◆ What to work on ◆
Count how many lines below include the string "static". Only that number should appear in the reply.

◆ Data ◆
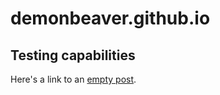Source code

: # demonbeaver.github.io
## Testing capabilities

Here's a link to an [empty post](./post1/post1.md).
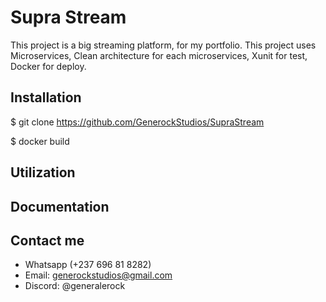 # Supra Stream

This project is a big streaming platform, for my portfolio. This project uses Microservices, Clean architecture for each microservices, Xunit for test, Docker for deploy.

## Installation

$ git clone https://github.com/GenerockStudios/SupraStream

$ docker build

## Utilization

## Documentation

## Contact me

- Whatsapp (+237 696 81 8282)
- Email: generockstudios@gmail.com
- Discord: @generalerock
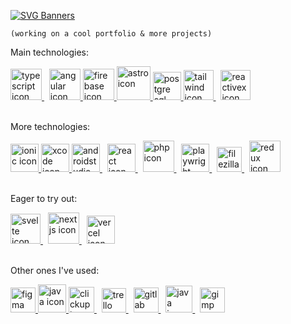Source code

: [![SVG Banners](https://svg-banners.vercel.app/api?type=rainbow&text1=I'm%20not%20a%20library!&width=519&height=140)](https://github.com/ferranJS/ferranJS)

`(working on a cool portfolio & more projects)`

Main technologies:

<a href="https://github.com/standard/ts-standard" target="_blank">
  <img title="typescript with ts-standard as my linter" alt="typescript icon" height="50" src="https://cdn.jsdelivr.net/gh/devicons/devicon/icons/typescript/typescript-original.svg" />
</a>
&nbsp;
<a href="https://github.com/angular" target="_blank">
  <img title="angular" alt="angular icon" height="50" src="https://cdn.jsdelivr.net/gh/devicons/devicon/icons/angularjs/angularjs-plain.svg" />
</a>
<a href="https://firebase.google.com/" target="_blank">
  <img title="firebase" alt="firebase icon" height="50" src="https://cdn.jsdelivr.net/gh/devicons/devicon/icons/firebase/firebase-plain.svg" />
</a>
<a href="https://astro.build/" target="_blank">
  <img title="astro" alt="astro icon" height="54" src="https://astro.js.org/astro.png" />
</a>
<a href="https://www.postgresql.org/" target="_blank">
  <img title="postgre sql" alt="postgre sql icon" height="45" src="https://cdn.jsdelivr.net/gh/devicons/devicon/icons/postgresql/postgresql-original-wordmark.svg" />
</a>
<a href="https://github.com/tailwindlabs/tailwindcss" target="_blank">
  <img title="tailwind" alt="tailwind icon" height="48" src="https://cdn.jsdelivr.net/gh/devicons/devicon/icons/tailwindcss/tailwindcss-plain.svg" />
</a>
&nbsp;
<a href="https://rxjs.dev/" target="_blank">
  <img title="reactivex" alt="reactivex icon" height="48" src="https://skillicons.dev/icons?i=reactivex" />
</a>
<br><br>

More technologies:

<a href="https://ionicframework.com/" target="_blank">
  <img title="ionic" alt="ionic icon" height="45" src="https://cdn.jsdelivr.net/gh/devicons/devicon/icons/ionic/ionic-original.svg" />
</a>
<a href="https://developer.apple.com/xcode/" target="_blank">
  <img title="xcode" alt="xcode icon" height="45" src="https://cdn.jsdelivr.net/gh/devicons/devicon/icons/xcode/xcode-original.svg" />
</a>
<a href="https://developer.android.com/" target="_blank">
  <img title="androidstudio" alt="androidstudio icon" height="45" src="https://cdn.jsdelivr.net/gh/devicons/devicon/icons/androidstudio/androidstudio-original.svg" />
</a>
&nbsp;
<a href="https://react.dev/" target="_blank">
  <img title="react" alt="react icon" height="45" src="https://cdn.jsdelivr.net/gh/devicons/devicon/icons/react/react-original.svg" />
</a>
&nbsp;
<a href="https://www.php.net/manual/en/intro-whatis.php" target="_blank">
  <img title="php" alt="php icon" height="50" src="https://cdn.jsdelivr.net/gh/devicons/devicon/icons/php/php-original.svg" />
</a>
&nbsp;
<a href="https://playwright.dev/" target="_blank">
  <img title="playwright" alt="playwright icon" height="45" src="https://playwright.dev/img/playwright-logo.svg" />
</a>
&nbsp;
<a href="https://filezilla-project.org/" target="_blank">
  <img title="filezilla" alt="filezilla icon" height="40" src="https://cdn.jsdelivr.net/gh/devicons/devicon/icons/filezilla/filezilla-plain.svg" />
</a>
&nbsp;
<a href="https://ngrx.io/" target="_blank">
  <img title="redux" alt="redux icon" height="50" src="https://skillicons.dev/icons?i=redux" />
</a>
<br><br>

Eager to try out:

<a href="https://kit.svelte.dev/" target="_blank">
  <img title="the svelte kit" alt="svelte icon" height="48" src="https://cdn.jsdelivr.net/gh/devicons/devicon/icons/svelte/svelte-original.svg" />
</a>
&nbsp;
<a href="https://github.com/vercel/next.js" target="_blank">
  <img title="nextjs 13 app router" alt="nextjs icon" height="50" src="https://www.datocms-assets.com/75941/1657707878-nextjs_logo.png" />
</a>
&nbsp;
<a href="https://vercel.com/" target="_blank" width>
  <img title="vercel and its regional edge functions" alt="vercel icon" height="45" src="https://www.richardjzhang.com/_next/image?url=%2Fvercel-icon-light.png&w=640&q=75" />
</a>
<br><br>

Other ones I've used:

<a href="https://www.figma.com/" target="_blank">
  <img title="figma" alt="figma icon" height="40" src="https://cdn.jsdelivr.net/gh/devicons/devicon/icons/figma/figma-original.svg" />
</a>
<a href="https://dev.java/" target="_blank">
  <img title="java" alt="java icon" height="45" src="https://cdn.jsdelivr.net/gh/devicons/devicon/icons/java/java-original.svg" />
</a>
<a href="https://clickup.com/" target="_blank">
  <img title="clickup " alt="clickup  icon" height="41" src="https://clickup.com/images/brand-assets/logo-symbol-color.svg" />
</a>
&nbsp;
<a href="https://trello.com/" target="_blank">
  <img title="trello" alt="trello icon" height="39" src="https://cdn.jsdelivr.net/gh/devicons/devicon/icons/trello/trello-plain.svg" />
</a>
&nbsp;
<a href="https://gitlab.com/ferranJS" target="_blank">
  <img title="gitlab" alt="gitlab icon" height="40" src="https://cdn.jsdelivr.net/gh/devicons/devicon/icons/gitlab/gitlab-original.svg" />
</a>
&nbsp;
<a href="https://driverjs.com/" target="_blank">
  <img title="java" alt="java icon" height="43" src="https://driverjs.com/driver-head.svg" />
</a>
&nbsp;
<a href="https://gimp.org/" target="_blank">
  <img title="gimp" alt="gimp icon" height="40" src="https://cdn.jsdelivr.net/gh/devicons/devicon/icons/gimp/gimp-original.svg" />
</a>

<!-- <a href="https://www.mysql.com/" target="_blank">
  <img title="mysql" alt="mysql icon" height="49" src="https://cdn.jsdelivr.net/gh/devicons/devicon/icons/mysql/mysql-original-wordmark.svg" />
</a>
<a href="https://gitlab.com/ferranJS" target="_blank">
  <img title="gitlab" alt="gitlab icon" height="40" src="https://www.phpmyadmin.net/static/images/logo.png" />
</a> -->

<!--
https://github.com/tandpfun/skill-icons#icons-list
**ferranJS/ferranJS** is a ✨ _special_ ✨ repository because its `README.md` (this file) appears on your GitHub profile.

Here are some ideas to get you started:

- 🔭 I’m currently working on ...
- 🌱 I’m currently learning ...
- 👯 I’m looking to collaborate on ...
- 🤔 I’m looking for help with ...
- 💬 Ask me about ...
- 📫 How to reach me: ...
- 😄 Pronouns: ...
- ⚡ Fun fact: ...
-->
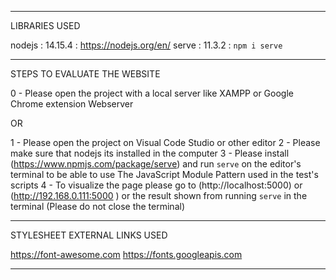 ------------------------------------------------------------------------------------------

LIBRARIES USED

nodejs : 14.15.4                    : https://nodejs.org/en/
serve : 11.3.2                      : `npm i serve`

------------------------------------------------------------------------------------------

STEPS TO EVALUATE THE WEBSITE

0 - Please open the project with a local server like XAMPP or Google Chrome extension Webserver

OR

1 - Please open the project on Visual Code Studio or other editor
2 - Please make sure that nodejs its installed in the computer
3 - Please install (https://www.npmjs.com/package/serve) and run `serve` on the editor's terminal to be able to use The JavaScript Module Pattern used in the test's scripts 
4 - To visualize the page please go to (http://localhost:5000) or (http://192.168.0.111:5000 ) or the result shown from running `serve` in the terminal (Please do not close the terminal)

------------------------------------------------------------------------------------------

STYLESHEET EXTERNAL LINKS USED

https://font-awesome.com
https://fonts.googleapis.com

------------------------------------------------------------------------------------------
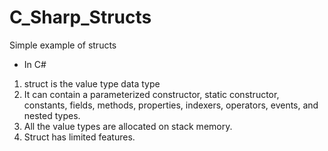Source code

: # C_Sharp_Structs
Simple example of structs

* In C#
1. struct is the value type data type
2. It can contain a parameterized constructor, static constructor, constants, fields, methods, properties, indexers, operators, events, and nested types.
3. All the value types are allocated on stack memory.
4. Struct has limited features.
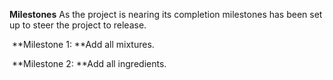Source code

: **Milestones**
As the project is nearing its completion milestones has been set up to steer the project to release.

​	**Milestone 1: **Add all mixtures.

​	**Milestone 2: **Add all ingredients.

◆ Result of the task ◆
2